Thursday, January 06, 2005


Josh Marshall posts the White House strategy memo on Social Security.

Says Josh: "Clearly, this isn't about 'saving' Social Security. It is a battle to end Social Security and replace with something that [Rove deputy, Peter] Wehner clearly understands is very different, indeed the antithesis of Social Security.

This entire debate is about ideology -- between people who believe in the benefits Social Security has brought America in the last three-quarters of a century and those who think it was a bad idea from the start."


4:37:06 PM    comment []

ACC Hoops: "If you aren't reading College Basketball, you aren't following college basketball."


4:21:36 PM    comment []

David Wharton unleashes a blog watchdog on a powerful local development group.

Wharton: "TREBIC (the Triad Area Real Estate and Building Industry Coalition)...gets to influence local legistlation in Greensboro...the group boasted that it had weakened the RUCO ordinance, the sidewalk ordinance, and local environmental legislation. It claimed it was working hard to place TREBIC supporters in important positions on appointed boards. It also boasted that it had feted members of the City Council and other elected officials at a pig-pickin' shindig in order to curry their favor."

His plan is to "leak a little light and air into the smoke-filled rooms of ordinance-writing."

"I'm announcing the BLOGGING TREBIC PROJECT. I've asked city staff for access to all the meetings where the tree ordinance will be discussed with TREBIC, and I'll blog what I hear, see, and say, if they'll let me in. If you would like to join in, I'm happy to let you guest blog. E-mail me at
david.wharton@gmail.com."

Power, meet the people.


4:20:35 PM    comment []

Dan Kennedy: "The Greensboro experiment sounds like an interesting idea that a few people will love, but that the overwhelming majority will find makes their paper too much work to bother with."

Jay Rosen: "I have to say I think you are wrong. You're misreading the situation, and being unduly dismissive."

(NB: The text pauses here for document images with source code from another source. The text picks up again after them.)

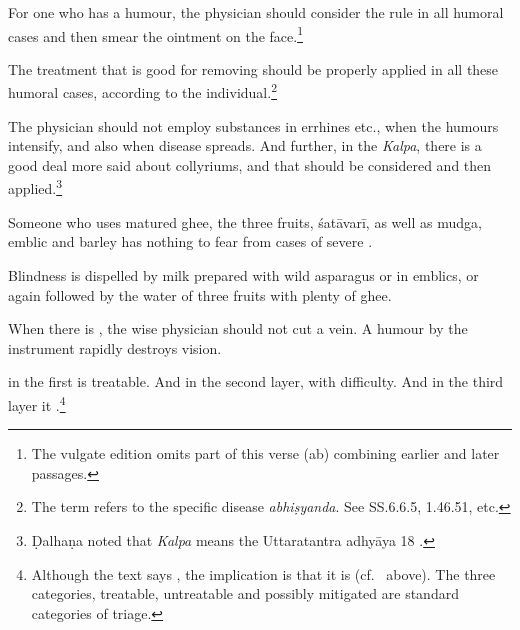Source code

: \begin{translation}
    \item[43] For one who has a humour, the physician should consider the rule in
    all humoral cases and then smear the ointment on the face.\footnote{The vulgate
    edition omits part of this verse (ab) combining earlier and later passages.}
    
    The treatment that is good for removing  should be 
    properly
    applied in all these humoral cases, according to the individual.\footnote{The term
     refers to the specific disease \emph{abhiṣyanda}.  See
    SS.6.6.5, 1.46.51, etc.}
    
    \item[44] %
    
    The physician should not employ substances in errhines etc., when the
humours intensify, and also when disease spreads.  And further, in
the \emph{Kalpa}, there is a good deal more said about
collyriums, and that should be considered and
then applied.\footnote{Ḍalhaṇa noted that \emph{Kalpa} means the
    Uttaratantra adhyāya 18 \citep[633\,ff]{vulgate}.}
    
\item[45] Someone who uses matured ghee, the three fruits,
\gls{śatāvarī},
as well as \gls{mudga}, 
emblic and barley has nothing to fear from cases of severe
.
    
    \item[46] Blindness is dispelled by milk prepared with wild asparagus or in
    emblics, or again  followed by the water of three
    fruits with plenty of ghee.
    
    \item[47]
    
    When there is , the wise physician should
    not cut a vein.  A humour  by the instrument rapidly
    destroys vision.
    
    \item[48] 
    
     in the first  is
    treatable.  And  in the second layer, with
    difficulty.
    And in the third layer it .\footnote{Although the text 
    says , the
implication is that it is  (cf.\ 
above). The three categories, treatable, untreatable and possibly mitigated are 
standard categories of triage.}
    

\end{translation}
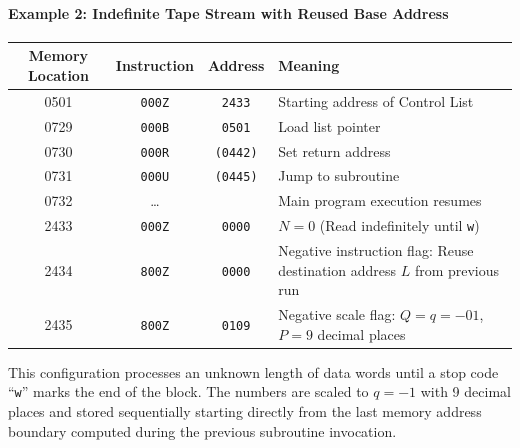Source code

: \paragraph{Example 2: Indefinite Tape Stream with Reused Base Address}
\begin{table}[h!]
\centering
\begin{tabularx}{\textwidth}{cccX}
\toprule
\textbf{Memory Location} & \textbf{Instruction} & \textbf{Address} & \textbf{Meaning} \\
\midrule
    0501              & \texttt{000Z}   & \texttt{2433}    & Starting address of Control List \\
    0729              & \texttt{000B}   & \texttt{0501}    & Load list pointer \\
    0730              & \texttt{000R}   & \texttt{(0442)}  & Set return address \\
    0731              & \texttt{000U}   & \texttt{(0445)}  & Jump to subroutine \\
    0732              & \dots           &                  & Main program execution resumes \\
    \midrule
    2433              & \texttt{000Z}   & \texttt{0000}    & $N = 0$ (Read indefinitely until \texttt{w}) \\
    2434              & \texttt{800Z}   & \texttt{0000}    & Negative instruction flag: Reuse destination address $L$ from previous run \\
2435              & \texttt{800Z}   & \texttt{0109}    & Negative scale flag: $Q = q = -01$, $P = 9$ decimal places \\
\bottomrule
\end{tabularx}
\end{table}
This configuration processes an unknown length of data words until a stop code ``\texttt{w}'' marks the end of the block. The numbers are scaled to $q = -1$ with 9 decimal places and stored sequentially starting directly from the last memory address boundary computed during the previous subroutine invocation.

A conversation between two people I'd hate to argue with over in the comments at Press Think.


4:04:46 PM    comment []

WSJ: The Coddling Crisis: Why Americans Think Adulthood Begins at 26 (unposted).

Adult kids living at home, in search of direction in their lives. Every parents' nightmare.

I was fortunate to be raised by loving, generous parents. But they also provided me with doses of reality, through their own examples and high standards, and via explicit statements of purpose. My dad used to tell us that his goal as a father was to raise kids who would turn into independent adults. My parents put me through college. At one point I announced that I would be on the five-year plan. That's fine, said my dad, I'm paying for four. I graduated on time. When I did finish college, my parents welcomed me home...and told me that rent began on September 1. So I got on with my life and moved to New York to become a writer. They didn't pay my bills...but when I landed my first job, my dad sent me a check for some work clothes. And so forth. So when you see an article in the WSJ dated 2018 about my kids living at home, just know it's not my parents' fault.


11:42:48 AM    comment []

John Hammer on changes along press row at the GSO City Council: "But lately, there has been a new breed hanging out on press row -- 'bloggers.' David Hoggard, who ran in the at-large race for City Coucil in 2003 and has become a committed blogger, was at the meeting this week, blogging away between two print reporters." John includes a URL to Hogg's Blog in the as-yet-unposted item.  

The Rhino has a very blog-like sensibility -- personal and opinionated in voice, extensive feedback forums -- and it would be a great blog hub on the local network. The Hammer brothers seem very pragmatic about their business -- they are small-business owners, not corporate managers -- and may not see a benefit to blogging in the short term. Willy once told me that the web is still a cost center for them. Their current web presence has its strengths -- full content and free archives -- and one huge weakness, namely that it doesn't publish on the web until several days after the print edition hits the streets. Again, this would seem to be a pragmatic decision based on serving the advertisers who shell out for print ads.

But in the long term, web advertising is going to be grow, and The Rhino is going to want its share. They could help develop a local web ad market, in the same way I expect the N&R, with its existing sales staff and print product, to do. In the meantime, they're telling their readers about this interesting local phenomenon, which is what a good local paper should be doing.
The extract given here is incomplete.